As an example, using Group Member Evaluation, Griffith University issued self-to-peer grading as an alternative assessment among medical freshmen. Instead of taking individual exams, students worked in groups to produce and present an academic poster, then evaluated their group members' evaluation based on a given rubric. Scores given by peers contributed to 15% of the total final grade.
For an open-enrollment course issued by MIT successfully utilized online discussion as the alternative assessment. Students were required to produce a report based on the face-to-face lectures, then give feedback on their peers' work. These feedback were used as input for an online discussion, in which instructors and learners together elaborate on outstanding comment points. Not only did this activity foster critical thinking and self-regulated learning, but it also motivates students to focus on improvements instead of the end results.
Despite all the criticism, summative assessment is still necessary. However, it should be executed with trust, rather than subjecting students to surveillance and monitoring with online proctoring. It is therefore absolutely vital that teachers build a constructive learning community that promotes collaboration and intrinsic motivation, thus encouraging learners to take ownership of their own learning.
To foster remote teamwork, teachers can implement project-based activities, in the form of group/team assignments. Rotterdam University of Applied Sciences successfully designed an online group assignment for trainee-teacher students. In this activity, students worked in groups to develop criteria for good pedagogical practices. Throughout the assignment, they are encouraged to give feedback on other groups' performance, using an LMS-integrated tool. In the end, students feel more comfortable working with their peers, and improve their performance based on peers' comments.

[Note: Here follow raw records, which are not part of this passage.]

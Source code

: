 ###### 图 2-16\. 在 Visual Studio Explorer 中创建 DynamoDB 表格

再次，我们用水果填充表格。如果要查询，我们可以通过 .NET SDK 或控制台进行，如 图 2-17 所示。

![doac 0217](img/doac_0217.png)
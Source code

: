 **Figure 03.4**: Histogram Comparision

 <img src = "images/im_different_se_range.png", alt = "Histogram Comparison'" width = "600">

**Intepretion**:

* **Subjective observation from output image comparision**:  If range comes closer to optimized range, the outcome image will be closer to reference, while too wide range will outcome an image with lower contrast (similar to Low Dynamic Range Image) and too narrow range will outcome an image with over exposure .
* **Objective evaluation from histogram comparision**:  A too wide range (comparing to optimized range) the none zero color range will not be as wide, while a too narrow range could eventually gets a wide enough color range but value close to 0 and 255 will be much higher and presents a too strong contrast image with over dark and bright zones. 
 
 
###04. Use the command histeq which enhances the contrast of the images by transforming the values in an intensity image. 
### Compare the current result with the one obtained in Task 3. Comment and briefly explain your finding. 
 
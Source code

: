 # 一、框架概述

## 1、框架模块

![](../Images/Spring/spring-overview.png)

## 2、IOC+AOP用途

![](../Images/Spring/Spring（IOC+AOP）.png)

To create motivation and engagement, teachers can increase interactivity within online classrooms. Instead of giving a 2-hour zoom presentation, let your students participate in the process by asking questions, giving comments or notes. Interactive study materials and Online Discussion allow you to do this with ease.
Maintaining academic integrity and honesty is important, yet is it worth compromising students' privacy by putting them under supervision?

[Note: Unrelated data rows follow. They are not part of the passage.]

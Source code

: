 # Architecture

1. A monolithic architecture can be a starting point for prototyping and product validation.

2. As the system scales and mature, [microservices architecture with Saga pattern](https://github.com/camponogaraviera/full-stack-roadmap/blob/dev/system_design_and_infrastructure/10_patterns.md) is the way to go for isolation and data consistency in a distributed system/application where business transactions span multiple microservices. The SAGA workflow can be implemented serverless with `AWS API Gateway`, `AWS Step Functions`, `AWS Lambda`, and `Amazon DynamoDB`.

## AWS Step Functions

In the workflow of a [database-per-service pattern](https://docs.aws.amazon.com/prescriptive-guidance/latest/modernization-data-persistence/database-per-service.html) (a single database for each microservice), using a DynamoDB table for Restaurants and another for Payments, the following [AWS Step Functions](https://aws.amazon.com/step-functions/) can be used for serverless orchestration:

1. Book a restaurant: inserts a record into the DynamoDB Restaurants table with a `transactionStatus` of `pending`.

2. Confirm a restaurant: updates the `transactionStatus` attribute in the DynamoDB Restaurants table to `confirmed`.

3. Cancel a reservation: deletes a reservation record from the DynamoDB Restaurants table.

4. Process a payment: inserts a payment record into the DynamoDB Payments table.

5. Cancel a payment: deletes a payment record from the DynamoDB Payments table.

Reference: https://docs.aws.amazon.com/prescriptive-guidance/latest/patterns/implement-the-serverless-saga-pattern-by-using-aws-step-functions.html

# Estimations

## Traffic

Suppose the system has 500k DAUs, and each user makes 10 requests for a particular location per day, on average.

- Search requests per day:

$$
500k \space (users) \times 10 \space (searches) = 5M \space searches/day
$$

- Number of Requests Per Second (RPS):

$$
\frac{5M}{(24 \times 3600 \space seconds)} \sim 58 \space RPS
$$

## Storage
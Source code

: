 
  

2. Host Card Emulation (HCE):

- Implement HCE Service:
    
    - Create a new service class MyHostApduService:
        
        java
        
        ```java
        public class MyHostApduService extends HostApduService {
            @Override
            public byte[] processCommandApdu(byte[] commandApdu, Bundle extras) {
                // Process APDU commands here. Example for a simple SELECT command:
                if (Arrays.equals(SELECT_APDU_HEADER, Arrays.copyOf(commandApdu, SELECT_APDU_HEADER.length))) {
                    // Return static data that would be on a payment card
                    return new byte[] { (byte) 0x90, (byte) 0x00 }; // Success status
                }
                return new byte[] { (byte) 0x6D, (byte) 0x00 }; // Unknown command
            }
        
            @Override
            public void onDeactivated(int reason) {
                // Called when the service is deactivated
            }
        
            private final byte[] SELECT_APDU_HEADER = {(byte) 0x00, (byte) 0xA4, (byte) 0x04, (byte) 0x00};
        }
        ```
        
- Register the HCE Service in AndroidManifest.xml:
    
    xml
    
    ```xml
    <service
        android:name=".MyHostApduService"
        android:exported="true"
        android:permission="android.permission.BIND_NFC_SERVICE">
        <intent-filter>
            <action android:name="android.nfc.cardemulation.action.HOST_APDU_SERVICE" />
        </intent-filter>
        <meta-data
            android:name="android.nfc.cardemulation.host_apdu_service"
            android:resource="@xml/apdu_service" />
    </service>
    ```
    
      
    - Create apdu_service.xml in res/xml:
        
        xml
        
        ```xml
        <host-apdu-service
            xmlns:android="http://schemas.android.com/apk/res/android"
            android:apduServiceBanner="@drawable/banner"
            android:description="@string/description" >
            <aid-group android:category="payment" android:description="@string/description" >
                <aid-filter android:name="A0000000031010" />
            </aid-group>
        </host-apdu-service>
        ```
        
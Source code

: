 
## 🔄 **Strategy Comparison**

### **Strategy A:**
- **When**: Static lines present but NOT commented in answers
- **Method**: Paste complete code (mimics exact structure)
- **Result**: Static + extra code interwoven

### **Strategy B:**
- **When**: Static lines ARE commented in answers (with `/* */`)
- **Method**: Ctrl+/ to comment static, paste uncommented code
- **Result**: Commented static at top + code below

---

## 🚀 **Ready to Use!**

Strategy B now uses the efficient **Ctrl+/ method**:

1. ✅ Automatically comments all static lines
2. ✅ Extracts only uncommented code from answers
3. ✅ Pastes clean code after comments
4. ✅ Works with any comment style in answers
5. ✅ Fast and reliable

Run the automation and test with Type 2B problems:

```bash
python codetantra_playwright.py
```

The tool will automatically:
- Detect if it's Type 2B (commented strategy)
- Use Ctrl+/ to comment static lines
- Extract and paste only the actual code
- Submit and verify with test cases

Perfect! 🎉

It's time to trust your students, and focus on cultivating an online learning community that constantly promotes and generates collaboration, activation and deep learning.
 Alessio, H., & Maurer, K. (2018). The impact of video proctoring in online classes. Journal on Excellence in College Teaching, 29(3&4), 1-10.
 Chin, M. (2020, April 29). Exam anxiety: How remote test-proctoring is creeping students out. The Verge. Source
 Dale, V. H., Wieland, B., Pirkelbauer, B., & Nevel, A. (2009). Value and benefits of open-book examinations as assessment for deep learning in a post-graduate animal health course. Journal of Veterinary Medical Education, 36(4), 403-410. Source
 Daniels, N. (2020, May 12). Should students be monitored when taking online tests? The New York Times - Breaking News, World News & Multimedia. Source
 Flaherty, C. (2020, May 11). Online proctoring is surging during COVID-19. Inside Higher Ed | Higher Education News, Career Advice, Jobs. Source
 Hubler, S. (2020, May 10). Keeping online testing honest? Or an orwellian overreach? The New York Times - Breaking News, US News, World News and Videos. Source
 Norman, D. (2020, March 31). Waiting for the redirection. Source
 Rose, J. (2020, September 24). Students are rebelling against eye-tracking exam surveillance tools. VICE - VICE is the definitive guide to enlightening information. Source
 Simkin, Mark & Mcleod, Alexander. (2010). Why Do College Students Cheat?. Journal of Business Ethics. 94. 441-453. 10.1007/s10551-009-0275-x.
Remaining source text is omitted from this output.